A rule of thumb - not from a sailor, but from someone with 2 degrees in English language and 25 years' experience teaching English: the more complicated the 'etymology', the more limited the 'original' context and the more specialized the speakers said to have originated it, the less likely it is that the etymology is true.
People create etymologies based on what they assume a term means, and they base that on their own experience of language. So naturally baseball players might use the expression, 'It's in the bag' to mean, 'We have won the game' (before the game is over) and then come up with 'history' to explain why the phrase 'comes from' baseball. Ditto sailors. Ditto men who hunt. Ask a postman where he thinks the expression comes from, and he'll probably tell you, 'From letters already sorted, in the bag, and ready for delivery.' Makes sense.
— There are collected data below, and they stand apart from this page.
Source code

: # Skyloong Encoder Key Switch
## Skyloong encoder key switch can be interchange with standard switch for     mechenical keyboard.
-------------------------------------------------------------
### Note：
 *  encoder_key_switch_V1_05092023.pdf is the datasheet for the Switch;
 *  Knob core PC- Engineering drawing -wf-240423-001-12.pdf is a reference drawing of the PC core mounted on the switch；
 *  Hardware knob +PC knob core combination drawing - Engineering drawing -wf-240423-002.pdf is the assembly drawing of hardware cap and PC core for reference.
To a postman.
Now as yourself, 'Which activity had the widest commerce among the greatest numbers of people who might have heard and picked up the phrase and applied it to different situations?' In this case, how many 'ordinary people' would have been around when someone was getting flogged on a British Navy ship? And how many sailors would have used that language ashore, among non-sailors, in non-flogging situations, and expected to be understood? Very few. How did the language get into American English? (Try to write a scenario in which a British sailor explains the expression to an American sailor, who then takes it back to his mates on his US ship and they all take it up as being 'just the phrase' they've been missing. Long shot, isn't it?)
Ditto the baseball story, which is an even harder stretch, because it involves ONE team having a bag of baseballs to which they gave almost superstitious powers, apparently.
The idea that men who went out shooting birds, along with various attendants, would refer to game being 'in the bag' is also a strong possibility, but it is the most likely of the etymologies I've read, simply because it would very easily cross from a group of men (and women) out shooting at birds, to the attendants who carried the guns and bags, to the people who received the bagged birds either for cooking 'back home' or for purchase. Since poachers also 'bagged' game for sale, such a phrase would imply to potential customers that 'that hare you asked for? Consider it caught' (in other words, 'It's in the bag' -the bag for carrying game of all sorts).
The hunting meaning of 'it's in the bag' would be very obvious to anyone who lived in the countryside, over many centuries, and across English-speaking cultures (unlike one country's navy or 'national pastime). If I were placing bets, I'd say 'it's in the bag' comes from hunting.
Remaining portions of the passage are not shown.